Task to carry out:
In the listing below, start your output at the line with "- Starting processes" and end it after the line with "- Foregrounding a", copying every line exactly.

.....

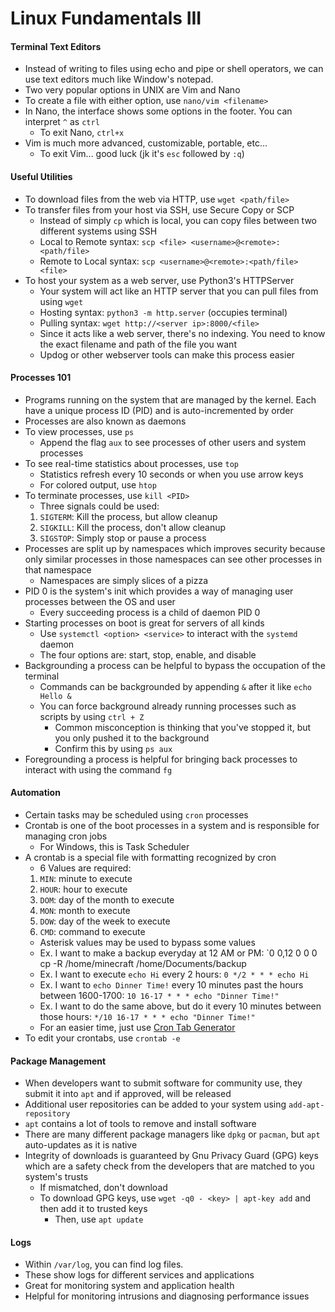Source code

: # Linux Fundamentals III

#### Terminal Text Editors
- Instead of writing to files using echo and pipe or shell operators, we can use text editors much like Window's notepad.
- Two very popular options in UNIX are Vim and Nano
- To create a file with either option, use `nano/vim <filename>`
- In Nano, the interface shows some options in the footer. You can interpret `^` as `ctrl`
    - To exit Nano, `ctrl+x`
- Vim is much more advanced, customizable, portable, etc...
    - To exit Vim... good luck (jk it's `esc` followed by `:q`)

#### Useful Utilities
- To download files from the web via HTTP, use `wget <path/file>`
- To transfer files from your host via SSH, use Secure Copy or SCP
    - Instead of simply `cp` which is local, you can copy files between two different systems using SSH
    - Local to Remote syntax: `scp <file> <username>@<remote>:<path/file>`
    - Remote to Local syntax: `scp <username>@<remote>:<path/file> <file>`
- To host your system as a web server, use Python3's HTTPServer
    - Your system will act like an HTTP server that you can pull files from using `wget`
    - Hosting syntax: `python3 -m http.server` (occupies terminal)
    - Pulling syntax: `wget http://<server ip>:8000/<file>`
    - Since it acts like a web server, there's no indexing. You need to know the exact filename and path of the file you want
    - Updog or other webserver tools can make this process easier

#### Processes 101
- Programs running on the system that are managed by the kernel. Each have a unique process ID (PID) and is auto-incremented by order
- Processes are also known as daemons
- To view processes, use `ps`
    - Append the flag `aux` to see processes of other users and system processes
- To see real-time statistics about processes, use `top`
    - Statistics refresh every 10 seconds or when you use arrow keys
    - For colored output, use `htop`
- To terminate processes, use `kill <PID>`
    - Three signals could be used:
    1. `SIGTERM`: Kill the process, but allow cleanup
    2. `SIGKILL`: Kill the process, don't allow cleanup
    3. `SIGSTOP`: Simply stop or pause a process
- Processes are split up by namespaces which improves security because only similar processes in those namespaces can see other processes in that namespace
    - Namespaces are simply slices of a pizza
- PID 0 is the system's init which provides a way of managing user processes between the OS and user
    - Every succeeding process is a child of daemon PID 0
- Starting processes on boot is great for servers of all kinds
    - Use `systemctl <option> <service>` to interact with the `systemd` daemon
    - The four options are: start, stop, enable, and disable
- Backgrounding a process can be helpful to bypass the occupation of the terminal
    - Commands can be backgrounded by appending `&` after it like `echo Hello &`
    - You can force background already running processes such as scripts by using `ctrl + Z`
        - Common misconception is thinking that you've stopped it, but you only pushed it to the background
        - Confirm this by using `ps aux`
- Foregrounding a process is helpful for bringing back processes to interact with using the command `fg`

#### Automation
- Certain tasks may be scheduled using `cron` processes
- Crontab is one of the boot processes in a system and is responsible for managing cron jobs
    - For Windows, this is Task Scheduler
- A crontab is a special file with formatting recognized by cron
    - 6 Values are required:
    1. `MIN`: minute to execute
    2. `HOUR`: hour to execute
    3. `DOM`: day of the month to execute
    4. `MON`: month to execute
    5. `DOW`: day of the week to execute
    6. `CMD`: command to execute
    - Asterisk values may be used to bypass some values
    - Ex. I want to make a backup everyday at 12 AM or PM: `0 0,12 0 0 0 cp -R /home/minecraft /home/Documents/backup
    - Ex. I want to execute `echo Hi` every 2 hours: `0 */2 * * * echo Hi`
    - Ex. I want to `echo Dinner Time!` every 10 minutes past the hours between 1600-1700: `10 16-17 * * * echo "Dinner Time!"`
    - Ex. I want to do the same above, but do it every 10 minutes between those hours: `*/10 16-17 * * * echo "Dinner Time!"`
    - For an easier time, just use [Cron Tab Generator](https://crontab-generator.org)
- To edit your crontabs, use `crontab -e`

#### Package Management
- When developers want to submit software for community use, they submit it into `apt` and if approved, will be released
- Additional user repositories can be added to your system using `add-apt-repository`
- `apt` contains a lot of tools to remove and install software
- There are many different package managers like `dpkg` or `pacman`, but `apt` auto-updates as it is native
- Integrity of downloads is guaranteed by Gnu Privacy Guard (GPG) keys which are a safety check from the developers that are matched to you system's trusts
    - If mismatched, don't download
    - To download GPG keys, use `wget -q0 - <key> | apt-key add` and then add it to trusted keys
        - Then, use `apt update`

#### Logs
- Within `/var/log`, you can find log files.
- These show logs for different services and applications
- Great for monitoring system and application health
- Helpful for monitoring intrusions and diagnosing performance issues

.....

Expected output:
- Starting processes on boot is great for servers of all kinds
    - Use `systemctl <option> <service>` to interact with the `systemd` daemon
    - The four options are: start, stop, enable, and disable
- Backgrounding a process can be helpful to bypass the occupation of the terminal
    - Commands can be backgrounded by appending `&` after it like `echo Hello &`
    - You can force background already running processes such as scripts by using `ctrl + Z`
        - Common misconception is thinking that you've stopped it, but you only pushed it to the background
        - Confirm this by using `ps aux`
- Foregrounding a process is helpful for bringing back processes to interact with using the command `fg`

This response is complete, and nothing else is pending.